__LISTED RECORDS__:
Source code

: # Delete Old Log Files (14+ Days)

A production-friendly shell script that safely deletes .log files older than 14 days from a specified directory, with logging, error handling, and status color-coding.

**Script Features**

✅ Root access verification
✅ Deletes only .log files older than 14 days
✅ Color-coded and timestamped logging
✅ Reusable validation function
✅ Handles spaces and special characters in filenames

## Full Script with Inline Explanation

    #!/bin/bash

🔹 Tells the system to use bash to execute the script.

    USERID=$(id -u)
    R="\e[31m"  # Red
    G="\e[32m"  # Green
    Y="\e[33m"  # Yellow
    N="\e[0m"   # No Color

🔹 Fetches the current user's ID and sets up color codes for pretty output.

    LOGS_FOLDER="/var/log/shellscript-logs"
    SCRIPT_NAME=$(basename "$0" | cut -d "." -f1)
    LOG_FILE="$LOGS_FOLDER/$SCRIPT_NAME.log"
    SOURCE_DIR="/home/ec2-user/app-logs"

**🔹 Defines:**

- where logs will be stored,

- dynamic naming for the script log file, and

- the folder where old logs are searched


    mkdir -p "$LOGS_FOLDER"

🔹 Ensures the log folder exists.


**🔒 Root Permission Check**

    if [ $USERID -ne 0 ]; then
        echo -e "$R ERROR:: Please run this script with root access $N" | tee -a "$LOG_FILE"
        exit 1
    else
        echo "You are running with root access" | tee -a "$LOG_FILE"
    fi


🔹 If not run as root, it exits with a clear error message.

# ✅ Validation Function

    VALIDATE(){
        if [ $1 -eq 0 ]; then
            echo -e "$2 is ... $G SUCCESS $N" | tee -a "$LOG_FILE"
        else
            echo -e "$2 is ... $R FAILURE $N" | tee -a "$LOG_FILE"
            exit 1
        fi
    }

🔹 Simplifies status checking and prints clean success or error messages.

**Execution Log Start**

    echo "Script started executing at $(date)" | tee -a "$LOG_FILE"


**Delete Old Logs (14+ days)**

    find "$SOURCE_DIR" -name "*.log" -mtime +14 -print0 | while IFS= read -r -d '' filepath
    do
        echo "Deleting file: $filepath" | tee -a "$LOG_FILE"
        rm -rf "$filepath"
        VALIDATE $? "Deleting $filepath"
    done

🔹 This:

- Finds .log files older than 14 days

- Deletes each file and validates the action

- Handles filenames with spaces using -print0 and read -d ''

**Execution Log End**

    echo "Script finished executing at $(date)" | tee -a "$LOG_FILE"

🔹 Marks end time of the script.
--
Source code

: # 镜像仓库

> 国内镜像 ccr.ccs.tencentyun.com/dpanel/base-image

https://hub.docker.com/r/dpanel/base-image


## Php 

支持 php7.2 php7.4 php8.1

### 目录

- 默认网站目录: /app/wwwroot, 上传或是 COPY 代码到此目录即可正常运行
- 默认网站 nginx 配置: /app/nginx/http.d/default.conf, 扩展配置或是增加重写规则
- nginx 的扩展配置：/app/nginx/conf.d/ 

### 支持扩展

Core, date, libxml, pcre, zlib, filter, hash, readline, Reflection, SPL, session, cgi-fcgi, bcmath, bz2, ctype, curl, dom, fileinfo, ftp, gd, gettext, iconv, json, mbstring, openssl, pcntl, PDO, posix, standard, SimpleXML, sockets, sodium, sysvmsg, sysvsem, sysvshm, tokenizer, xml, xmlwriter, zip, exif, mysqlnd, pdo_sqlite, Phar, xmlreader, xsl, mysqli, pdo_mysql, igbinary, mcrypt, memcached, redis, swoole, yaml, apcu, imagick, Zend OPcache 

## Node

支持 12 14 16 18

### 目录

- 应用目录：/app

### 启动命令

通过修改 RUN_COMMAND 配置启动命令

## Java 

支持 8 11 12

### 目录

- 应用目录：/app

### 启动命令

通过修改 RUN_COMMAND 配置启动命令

__AIM OF THE EXERCISE__: Only lines with the word "bash" are wanted; pull each of them from the records.

__EXPECTED ANSWER__:
    #!/bin/bash
🔹 Tells the system to use bash to execute the script.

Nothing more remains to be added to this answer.